▶ _TASK STATEMENT_: Everything from the line containing "GDPR. In practice, medical" down to the last line of the entries below must be transcribed exactly, and nothing else.

+++ DATASET RECORDS +++

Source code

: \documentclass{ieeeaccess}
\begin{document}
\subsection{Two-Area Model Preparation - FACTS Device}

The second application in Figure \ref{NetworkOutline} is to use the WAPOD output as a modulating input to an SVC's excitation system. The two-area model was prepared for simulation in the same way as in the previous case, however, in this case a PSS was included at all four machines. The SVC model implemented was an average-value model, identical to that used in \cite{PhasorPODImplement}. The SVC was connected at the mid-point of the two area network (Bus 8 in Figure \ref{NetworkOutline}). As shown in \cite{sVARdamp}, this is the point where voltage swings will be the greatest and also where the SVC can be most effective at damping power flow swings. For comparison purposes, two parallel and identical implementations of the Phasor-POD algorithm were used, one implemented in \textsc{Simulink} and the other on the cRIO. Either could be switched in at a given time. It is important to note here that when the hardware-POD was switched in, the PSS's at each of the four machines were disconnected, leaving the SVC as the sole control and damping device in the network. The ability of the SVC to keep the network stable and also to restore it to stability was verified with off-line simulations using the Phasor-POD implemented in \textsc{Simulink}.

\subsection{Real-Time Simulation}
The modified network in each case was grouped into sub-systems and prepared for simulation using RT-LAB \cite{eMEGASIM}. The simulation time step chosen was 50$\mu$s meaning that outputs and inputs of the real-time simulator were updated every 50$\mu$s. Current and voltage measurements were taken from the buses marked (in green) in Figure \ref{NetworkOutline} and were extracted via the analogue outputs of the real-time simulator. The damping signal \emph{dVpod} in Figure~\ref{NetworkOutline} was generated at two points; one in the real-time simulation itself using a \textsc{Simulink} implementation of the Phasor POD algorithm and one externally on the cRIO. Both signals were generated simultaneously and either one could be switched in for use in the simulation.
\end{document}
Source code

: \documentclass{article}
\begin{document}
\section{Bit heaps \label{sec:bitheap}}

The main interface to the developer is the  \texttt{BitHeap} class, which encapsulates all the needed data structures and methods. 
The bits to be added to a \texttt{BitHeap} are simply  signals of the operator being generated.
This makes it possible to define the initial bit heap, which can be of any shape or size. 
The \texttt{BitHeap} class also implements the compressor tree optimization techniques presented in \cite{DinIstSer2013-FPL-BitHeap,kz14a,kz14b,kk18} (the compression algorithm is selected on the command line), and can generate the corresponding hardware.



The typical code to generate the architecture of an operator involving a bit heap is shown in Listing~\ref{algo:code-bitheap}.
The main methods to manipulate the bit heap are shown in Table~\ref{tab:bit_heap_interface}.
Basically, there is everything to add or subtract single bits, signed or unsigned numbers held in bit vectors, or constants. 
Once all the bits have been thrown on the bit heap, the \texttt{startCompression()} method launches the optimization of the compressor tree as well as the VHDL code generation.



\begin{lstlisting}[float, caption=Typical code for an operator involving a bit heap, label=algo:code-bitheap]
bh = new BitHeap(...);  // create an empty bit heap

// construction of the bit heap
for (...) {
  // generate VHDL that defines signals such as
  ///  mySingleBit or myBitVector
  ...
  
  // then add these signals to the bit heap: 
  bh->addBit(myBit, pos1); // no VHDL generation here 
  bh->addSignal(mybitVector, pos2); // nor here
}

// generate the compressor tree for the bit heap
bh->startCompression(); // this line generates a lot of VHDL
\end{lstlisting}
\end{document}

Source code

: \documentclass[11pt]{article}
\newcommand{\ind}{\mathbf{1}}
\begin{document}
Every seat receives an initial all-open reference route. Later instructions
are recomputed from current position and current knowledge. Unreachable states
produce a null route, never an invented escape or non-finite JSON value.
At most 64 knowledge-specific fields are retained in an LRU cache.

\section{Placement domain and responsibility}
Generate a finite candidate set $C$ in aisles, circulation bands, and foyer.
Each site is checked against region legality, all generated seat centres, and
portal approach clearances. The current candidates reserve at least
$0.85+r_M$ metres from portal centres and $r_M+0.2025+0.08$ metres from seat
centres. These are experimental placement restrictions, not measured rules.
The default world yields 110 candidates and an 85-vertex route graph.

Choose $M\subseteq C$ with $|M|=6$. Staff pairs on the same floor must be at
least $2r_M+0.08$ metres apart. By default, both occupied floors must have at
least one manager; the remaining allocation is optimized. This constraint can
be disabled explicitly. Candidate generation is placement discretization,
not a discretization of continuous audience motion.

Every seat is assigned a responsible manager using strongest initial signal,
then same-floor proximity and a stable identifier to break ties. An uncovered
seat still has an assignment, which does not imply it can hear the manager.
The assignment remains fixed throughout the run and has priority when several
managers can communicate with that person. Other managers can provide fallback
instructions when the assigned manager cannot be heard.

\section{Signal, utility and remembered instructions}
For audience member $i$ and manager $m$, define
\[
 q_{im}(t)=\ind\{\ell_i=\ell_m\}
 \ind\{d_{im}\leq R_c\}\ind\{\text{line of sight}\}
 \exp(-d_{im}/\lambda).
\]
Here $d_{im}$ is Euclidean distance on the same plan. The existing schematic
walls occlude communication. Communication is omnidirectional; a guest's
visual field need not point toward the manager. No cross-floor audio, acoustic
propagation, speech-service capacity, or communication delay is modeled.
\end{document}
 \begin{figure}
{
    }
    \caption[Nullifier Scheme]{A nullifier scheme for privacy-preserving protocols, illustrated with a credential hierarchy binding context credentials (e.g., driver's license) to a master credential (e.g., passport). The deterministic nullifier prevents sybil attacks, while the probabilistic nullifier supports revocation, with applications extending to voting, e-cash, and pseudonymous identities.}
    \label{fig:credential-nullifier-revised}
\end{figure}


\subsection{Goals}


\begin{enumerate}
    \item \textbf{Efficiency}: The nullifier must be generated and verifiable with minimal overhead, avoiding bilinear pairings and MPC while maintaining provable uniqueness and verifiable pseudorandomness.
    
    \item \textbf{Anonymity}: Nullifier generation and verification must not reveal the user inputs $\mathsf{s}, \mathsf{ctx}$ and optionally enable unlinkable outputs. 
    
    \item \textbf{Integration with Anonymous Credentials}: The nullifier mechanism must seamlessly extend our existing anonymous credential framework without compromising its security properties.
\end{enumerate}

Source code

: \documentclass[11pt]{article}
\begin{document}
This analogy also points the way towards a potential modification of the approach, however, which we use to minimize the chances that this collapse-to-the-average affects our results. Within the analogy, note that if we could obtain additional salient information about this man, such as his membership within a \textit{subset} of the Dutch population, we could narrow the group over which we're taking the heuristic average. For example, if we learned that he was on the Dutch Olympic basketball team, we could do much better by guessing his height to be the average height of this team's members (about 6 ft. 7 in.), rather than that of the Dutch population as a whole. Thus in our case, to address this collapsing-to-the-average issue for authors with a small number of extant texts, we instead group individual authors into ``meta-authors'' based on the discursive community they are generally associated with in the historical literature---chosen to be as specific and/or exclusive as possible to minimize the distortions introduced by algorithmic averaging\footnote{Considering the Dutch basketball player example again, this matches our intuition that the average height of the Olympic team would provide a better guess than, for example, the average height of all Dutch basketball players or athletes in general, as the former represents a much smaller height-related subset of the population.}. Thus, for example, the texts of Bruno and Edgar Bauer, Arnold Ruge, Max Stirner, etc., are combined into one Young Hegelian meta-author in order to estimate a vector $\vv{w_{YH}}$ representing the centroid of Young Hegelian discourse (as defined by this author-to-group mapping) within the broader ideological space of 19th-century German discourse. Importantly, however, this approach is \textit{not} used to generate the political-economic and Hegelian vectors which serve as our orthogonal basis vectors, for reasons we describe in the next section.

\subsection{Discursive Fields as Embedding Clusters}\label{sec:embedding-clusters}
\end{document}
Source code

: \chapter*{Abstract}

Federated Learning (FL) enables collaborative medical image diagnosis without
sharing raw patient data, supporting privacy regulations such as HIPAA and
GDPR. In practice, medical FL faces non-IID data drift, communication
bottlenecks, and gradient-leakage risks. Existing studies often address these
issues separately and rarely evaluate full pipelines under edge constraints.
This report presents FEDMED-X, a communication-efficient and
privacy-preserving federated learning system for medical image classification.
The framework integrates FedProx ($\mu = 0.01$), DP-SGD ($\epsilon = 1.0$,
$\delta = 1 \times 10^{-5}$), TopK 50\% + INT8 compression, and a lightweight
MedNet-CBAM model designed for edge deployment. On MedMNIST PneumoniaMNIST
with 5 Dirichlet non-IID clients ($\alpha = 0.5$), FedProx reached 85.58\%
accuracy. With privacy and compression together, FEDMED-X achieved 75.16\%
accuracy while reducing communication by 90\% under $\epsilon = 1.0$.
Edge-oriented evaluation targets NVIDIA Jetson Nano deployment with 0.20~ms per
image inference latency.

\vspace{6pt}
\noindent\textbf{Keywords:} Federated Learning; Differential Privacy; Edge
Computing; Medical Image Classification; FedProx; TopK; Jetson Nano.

+++

▶ _YOUR SOLUTION_:
GDPR. In practice, medical FL faces non-IID data drift, communication
bottlenecks, and gradient-leakage risks. Existing studies often address these
issues separately and rarely evaluate full pipelines under edge constraints.
This report presents FEDMED-X, a communication-efficient and
privacy-preserving federated learning system for medical image classification.
The framework integrates FedProx ($\mu = 0.01$), DP-SGD ($\epsilon = 1.0$,
$\delta = 1 \times 10^{-5}$), TopK 50\% + INT8 compression, and a lightweight
MedNet-CBAM model designed for edge deployment. On MedMNIST PneumoniaMNIST
with 5 Dirichlet non-IID clients ($\alpha = 0.5$), FedProx reached 85.58\%
accuracy. With privacy and compression together, FEDMED-X achieved 75.16\%
accuracy while reducing communication by 90\% under $\epsilon = 1.0$.
Edge-oriented evaluation targets NVIDIA Jetson Nano deployment with 0.20~ms per
image inference latency.

\vspace{6pt}
\noindent\textbf{Keywords:} Federated Learning; Differential Privacy; Edge
Computing; Medical Image Classification; FedProx; TopK; Jetson Nano.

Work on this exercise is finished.